She held out her hands and smiled to the open nature welcoming it, embracing it in all its glory.

“This is life. Calm, serene and most importantly beautiful.”

A camera adorned her neck but somehow she did not want to take a click. She wanted the scenic beauty to create the most perfect photo on her retina whose snap shall always be a part of her memory. Surprisingly the weight of the camera did not seem as much of a burden as much once the only sign of her marriage, her mangalsutra, had felt.
She did not want to think about it. Not at least now. But the reasoning of her mind lost to the memories she had in her heart. She did not realize that it had been five years, five whooping years since she left home. The home which was never her own.

She was 21 when she got married to a man who claimed to have fallen in love with her the very moment he saw her for the first time. In a matter of merely a month they were husband and wife. The first month was a bliss, a sweet never ending honeymoon that abruptly came to a halt when during a heated conversation, he slapped her for the first time. She was outraged, shocked and to an extent scared but she preferred staying silent. Her first mistake. She assumed that maybe he got very angry and he won’t repeat his mistake. How wrong she was. In a month she knew that he was controlling and abusive. But still she thought she could make things work out. Her second mistake. She took him to various therapists but to the outside world he was near perfect, well behaved, very loving husband who made a great pair for her. Every now and then he beat her for things as absurd as talking to the neighbour. She suffered but never spoke a word to anyone about it. Her pride and her crushed self esteem did not allow her to do that. Ten years, the most beautiful ten years of her youth passed by in misery. She kept finding excuses to stay and he kept abusing her in different ways. Every love has its limits, hers had been stretched way too much. They did not have kids and he shamelessly called her barren without even getting himself checked once. She was not barren, she knew it but found it unnecessary to prove. There was anyway no one who would have listened. Staying weak for so many years, she became a volcano. A volcano that was ready to erupt.
And one fine evening it did.

He came home and found that the tea had no sugar. He threw the boiling tea at her. It scathed her arms but then stirred her soul. She got up and slapped him hard. She looked deep into his eyes and told him firmly that if he dared to touch her again she’ll call the police and get him behind the bars. The very next morning she packed her bags and left. She had earned enough in those ten years to have a decent saving. She left no note, no number, no address. For him she disappeared.

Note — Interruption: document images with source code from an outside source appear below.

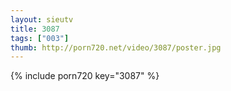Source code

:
 ```yaml
--- 
layout: sieutv
title: 3087
tags: ["003"]
thumb: http://porn720.net/video/3087/poster.jpg
---
```

{% include porn720 key="3087" %} 
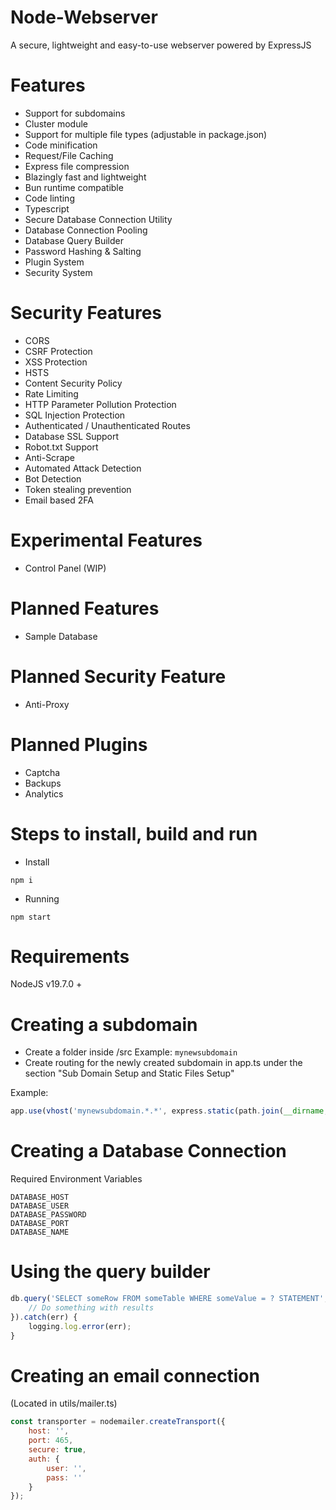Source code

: # Node-Webserver
A secure, lightweight and easy-to-use webserver powered by ExpressJS

# Features
- Support for subdomains
- Cluster module
- Support for multiple file types (adjustable in package.json)
- Code minification
- Request/File Caching
- Express file compression
- Blazingly fast and lightweight
- Bun runtime compatible
- Code linting
- Typescript
- Secure Database Connection Utility
- Database Connection Pooling
- Database Query Builder
- Password Hashing & Salting
- Plugin System
- Security System

# Security Features
- CORS
- CSRF Protection
- XSS Protection
- HSTS
- Content Security Policy
- Rate Limiting
- HTTP Parameter Pollution Protection
- SQL Injection Protection
- Authenticated / Unauthenticated Routes
- Database SSL Support
- Robot.txt Support
- Anti-Scrape
- Automated Attack Detection
- Bot Detection
- Token stealing prevention
- Email based 2FA

# Experimental Features
- Control Panel (WIP)

# Planned Features
- Sample Database

# Planned Security Feature
- Anti-Proxy

# Planned Plugins
- Captcha
- Backups
- Analytics

# Steps to install, build and run
- Install
```
npm i
```
- Running
```
npm start
```

# Requirements
NodeJS v19.7.0 +

# Creating a subdomain
- Create a folder inside /src
Example: ``mynewsubdomain``
- Create routing for the newly created subdomain in app.ts under the section "Sub Domain Setup and Static Files Setup"

Example:

```js
app.use(vhost('mynewsubdomain.*.*', express.static(path.join(__dirname, '/mynewsubdomain'))));
```

# Creating a Database Connection
Required Environment Variables
```
DATABASE_HOST
DATABASE_USER
DATABASE_PASSWORD
DATABASE_PORT
DATABASE_NAME
```

# Using the query builder
```js
db.query('SELECT someRow FROM someTable WHERE someValue = ? STATEMENT', [someValue]).then((results) => {
    // Do something with results
}).catch(err) {
    logging.log.error(err);
}

```

# Creating an email connection
(Located in utils/mailer.ts)
```js
const transporter = nodemailer.createTransport({
    host: '',
    port: 465,
    secure: true,
    auth: {
        user: '',
        pass: ''
    }
});
```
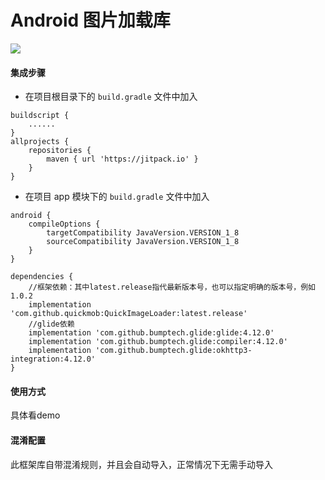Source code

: # Android 图片加载库

  [![](https://jitpack.io/v/quickmob/QuickImageLoader.svg)](https://jitpack.io/#quickmob/QuickImageLoader)

#### 集成步骤

* 在项目根目录下的 `build.gradle` 文件中加入

```
buildscript {
    ......
}
allprojects {
    repositories {
        maven { url 'https://jitpack.io' }
    }
}
```

* 在项目 app 模块下的 `build.gradle` 文件中加入

```
android {
    compileOptions {
        targetCompatibility JavaVersion.VERSION_1_8
        sourceCompatibility JavaVersion.VERSION_1_8
    }
}

dependencies {
    //框架依赖：其中latest.release指代最新版本号，也可以指定明确的版本号，例如1.0.2
    implementation 'com.github.quickmob:QuickImageLoader:latest.release'
    //glide依赖
    implementation 'com.github.bumptech.glide:glide:4.12.0'
    implementation 'com.github.bumptech.glide:compiler:4.12.0'
    implementation 'com.github.bumptech.glide:okhttp3-integration:4.12.0'
}
```

#### 使用方式
  具体看demo

#### 混淆配置
  此框架库自带混淆规则，并且会自动导入，正常情况下无需手动导入
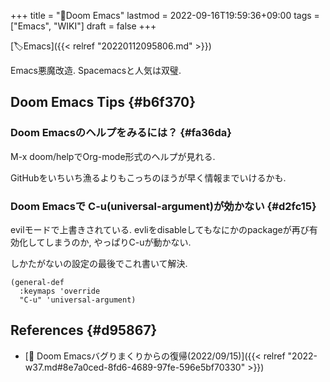 +++
title = "📝Doom Emacs"
lastmod = 2022-09-16T19:59:36+09:00
tags = ["Emacs", "WIKI"]
draft = false
+++

[🏷Emacs]({{< relref "20220112095806.md" >}})

Emacs悪魔改造. Spacemacsと人気は双璧.


## Doom Emacs Tips {#b6f370}


### Doom Emacsのヘルプをみるには？ {#fa36da}

M-x doom/helpでOrg-mode形式のヘルプが見れる.

GitHubをいちいち漁るよりもこっちのほうが早く情報までいけるかも.


### Doom Emacsで C-u(universal-argument)が効かない {#d2fc15}

evilモードで上書きされている. evliをdisableしてもなにかのpackageが再び有効化してしまうのか, やっぱりC-uが動かない.

しかたがないの設定の最後でこれ書いて解決.

```emacs-lisp
(general-def
  :keymaps 'override
  "C-u" 'universal-argument)
```


## References {#d95867}

-   [💭 Doom Emacsバグりまくりからの復帰(2022/09/15)]({{< relref "2022-w37.md#8e7a0ced-8fd6-4689-97fe-596e5bf70330" >}})
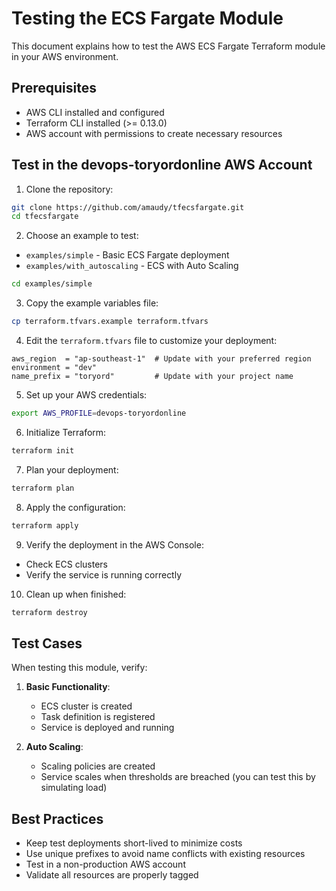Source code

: # Testing the ECS Fargate Module

This document explains how to test the AWS ECS Fargate Terraform module in your AWS environment.

## Prerequisites

- AWS CLI installed and configured
- Terraform CLI installed (>= 0.13.0)
- AWS account with permissions to create necessary resources

## Test in the devops-toryordonline AWS Account

1. Clone the repository:
```bash
git clone https://github.com/amaudy/tfecsfargate.git
cd tfecsfargate
```

2. Choose an example to test:
- `examples/simple` - Basic ECS Fargate deployment
- `examples/with_autoscaling` - ECS with Auto Scaling

```bash
cd examples/simple
```

3. Copy the example variables file:
```bash
cp terraform.tfvars.example terraform.tfvars
```

4. Edit the `terraform.tfvars` file to customize your deployment:
```
aws_region  = "ap-southeast-1"  # Update with your preferred region
environment = "dev"
name_prefix = "toryord"         # Update with your project name
```

5. Set up your AWS credentials:
```bash
export AWS_PROFILE=devops-toryordonline
```

6. Initialize Terraform:
```bash
terraform init
```

7. Plan your deployment:
```bash
terraform plan
```

8. Apply the configuration:
```bash
terraform apply
```

9. Verify the deployment in the AWS Console:
- Check ECS clusters
- Verify the service is running correctly

10. Clean up when finished:
```bash
terraform destroy
```

## Test Cases

When testing this module, verify:

1. **Basic Functionality**:
   - ECS cluster is created
   - Task definition is registered
   - Service is deployed and running

2. **Auto Scaling**:
   - Scaling policies are created
   - Service scales when thresholds are breached (you can test this by simulating load)

## Best Practices

- Keep test deployments short-lived to minimize costs
- Use unique prefixes to avoid name conflicts with existing resources
- Test in a non-production AWS account
- Validate all resources are properly tagged

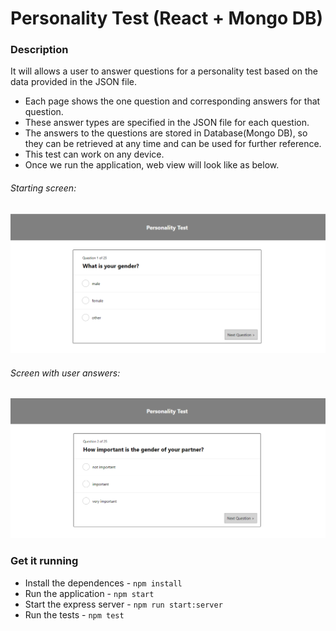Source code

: # Personality Test (React + Mongo DB)

### Description

It will allows a user to answer questions for a personality test based on the data provided in the JSON file.

- Each page shows the one question and corresponding answers for that question.
- These answer types are specified in the JSON file for each question.
- The answers to the questions are stored in Database(Mongo DB), so they can be retrieved at any time and can be used for further reference.
- This test can work on any device.
- Once we run the application, web view will look like as below.

###### Starting screen:
![Phase 1](docs/PersonalityTest1.PNG)

###### Screen with user answers:
![Phase 2](docs/PersonalityTest2.PNG)

### Get it running

- Install the dependences -  ``` npm install ```
- Run the application - ``` npm start ```
- Start the express server - ``` npm run start:server ```
- Run the tests - ``` npm test ```

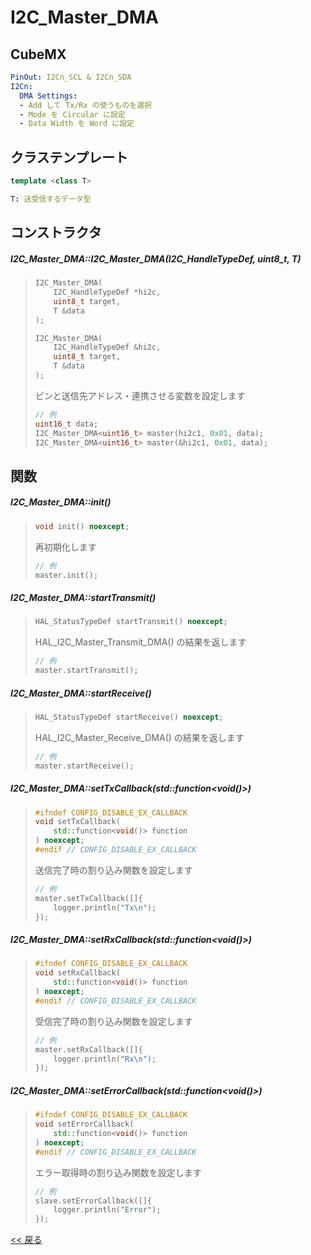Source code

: # I2C_Master_DMA

## CubeMX
```yaml
PinOut: I2Cn_SCL & I2Cn_SDA
I2Cn:
  DMA Settings:
  - Add して Tx/Rx の使うものを選択
  - Mode を Circular に設定
  - Data Width を Word に設定
```

## クラステンプレート
```c++
template <class T>
```
```yaml
T: 送受信するデータ型
```

## コンストラクタ
##### I2C_Master_DMA::I2C_Master_DMA(I2C_HandleTypeDef, uint8_t, T)
> ```c++
> I2C_Master_DMA(
>     I2C_HandleTypeDef *hi2c,
>     uint8_t target,
>     T &data
> );
> 
> I2C_Master_DMA(
>     I2C_HandleTypeDef &hi2c,
>     uint8_t target,
>     T &data
> );
> ```
> ピンと送信先アドレス・連携させる変数を設定します  
> ```c++
> // 例
> uint16_t data;
> I2C_Master_DMA<uint16_t> master(hi2c1, 0x01, data);
> I2C_Master_DMA<uint16_t> master(&hi2c1, 0x01, data);
> ```

## 関数
##### I2C_Master_DMA::init()
> ```c++
> void init() noexcept;
> ```
> 再初期化します  
> ```c++
> // 例
> master.init();
> ```

##### I2C_Master_DMA::startTransmit()
> ```c++
> HAL_StatusTypeDef startTransmit() noexcept;
> ```
> HAL_I2C_Master_Transmit_DMA() の結果を返します  
> ```c++
> // 例
> master.startTransmit();
> ```

##### I2C_Master_DMA::startReceive()
> ```c++
> HAL_StatusTypeDef startReceive() noexcept;
> ```
> HAL_I2C_Master_Receive_DMA() の結果を返します  
> ```c++
> // 例
> master.startReceive();
> ```

##### I2C_Master_DMA::setTxCallback(std::function<void()>)
> ```c++
> #ifndef CONFIG_DISABLE_EX_CALLBACK
> void setTxCallback(
>     std::function<void()> function
> ) noexcept;
> #endif // CONFIG_DISABLE_EX_CALLBACK
> ```
> 送信完了時の割り込み関数を設定します  
> ```c++
> // 例
> master.setTxCallback([]{
>     logger.println("Tx\n");
> });
> ```

##### I2C_Master_DMA::setRxCallback(std::function<void()>)
> ```c++
> #ifndef CONFIG_DISABLE_EX_CALLBACK
> void setRxCallback(
>     std::function<void()> function
> ) noexcept;
> #endif // CONFIG_DISABLE_EX_CALLBACK
> ```
> 受信完了時の割り込み関数を設定します
> ```c++
> // 例
> master.setRxCallback([]{
>     logger.println("Rx\n");
> });
> ```

##### I2C_Master_DMA::setErrorCallback(std::function<void()>)
> ```c++
> #ifndef CONFIG_DISABLE_EX_CALLBACK
> void setErrorCallback(
>     std::function<void()> function
> ) noexcept;
> #endif // CONFIG_DISABLE_EX_CALLBACK
> ```
> エラー取得時の割り込み関数を設定します
> ```c++
> // 例
> slave.setErrorCallback([]{
>     logger.println("Error");
> });
> ```

[<< 戻る](../INDEX.md)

“Hey Meera would you have a cup of coffee?”, yelled her captain.
“No I am fine. Thank you.”
Since that day she pursued her love for photography. She did a short course and then started travelling, meeting people, going on excursions. Not even once did she feel tired. Or bored. Life had something new and better to offer every passing day. This journey was of them.
The salty breeze of the sea hit her nose. She inhaled deeply. She was happy and more than that she knew she was respected and adored by people around. It was difficult initially for her but then had she stayed she would have never known what life could offer. For the first time in years she was applying make up because she wanted to look beautiful and not hide bruises. She could sing to her heart’s contentment without someone telling her to shut up.
Suddenly she saw a dolphin far away in the sea, jumping out of water, diving back and moving forward as if she was dancing with joy. Her synchronised movements were like lyrics of a song, a beauty. She kept looking at it. The tiny rain drops on her face, the hazy mist, the aura of mystery and her never ending thoughts.
“Freedom gives us wings. Love that shackles away that freedom is not love. You can try very hard and fail but then staying in a position that makes you feel miserable is unfair. Sometimes you have to move out, experience life in you, bubble out joy, scream , yell, laugh, and cry but the tears should of joy. Those ten years were painful. But what followed were the most beautiful days of her life. She did not regret leaving that home. The only regret she had that it took ten years for her to make a decision, as simple as being happy, too late.”
She waved to the dolphin taking a snap.
She was smiling. She felt liberated and thankful for giving life another chance.



Sunday, 31 August 2014

The Right Decision

The sea was stretched as far as her eyes could see. Deep blue water shimmering like sparkle from the light of the stars that adorned the sky. The sea was quiet, just like her, there were a lot of ripples deep within but on the surface both appeared calm. The sea in all its glory resembled her in every way possible. Her blue eyes glittered in the dark most probably because a tear just made its way down her face leaving behind that little glint of its moisture. The sea just like her gave life as well as challenged life when it wanted to. She thought of her kids, her joy of life, her reason for living which life mercilessly took away from her last year. The terrorist bombing took away everything and left black smoke, hazy vision of her dying kids and bleakness in her life. Her heart ached. Her children suffered because some people wanted to prove their might over our country. But how? By killing innocent souls? She was no one to ask this question as today she had to do the same. With her children her conscious was also ruthlessly bombed that day.
The sea is a habitat for so many living things that were nurtured in its existence just like her, those days when she had a family where everyone called out to her for something or the other. But today the sea with all its calmness was prepared to avenge the destruction that humans had caused. The night before the Tsunami of 2005, the sea felt silent, a silence that shouted of the impending doom. The dark waters receded before it lunged forward to destruct everything that came in its way. Was the sea ever guilty for its revenge? No it wasn’t. But then why was she thinking so much.
She saw her jacket kept next to her bed, the clock was ticking faster now. Beads of perspiration appeared on her forehead. She glanced at the clock and then at the picture of her kids. She felt a similar pain that she felt a year back. She knew how it felt to lose everything and live like a zombie.
She wore her jacket and went out.
The sun came out of the sea spreading its reddish hues in the entire sky. Red the color she hated, the color of her children’s blood that was scattered in the park that day and the color of vengeance.
If she did what she was asked to, she would cause another breed of people like her to be born. She was not ready for it. She had to die either ways but she had a choice of life above death. Her ankles were deep in the sea by now, nothing deterred her , she kept walking.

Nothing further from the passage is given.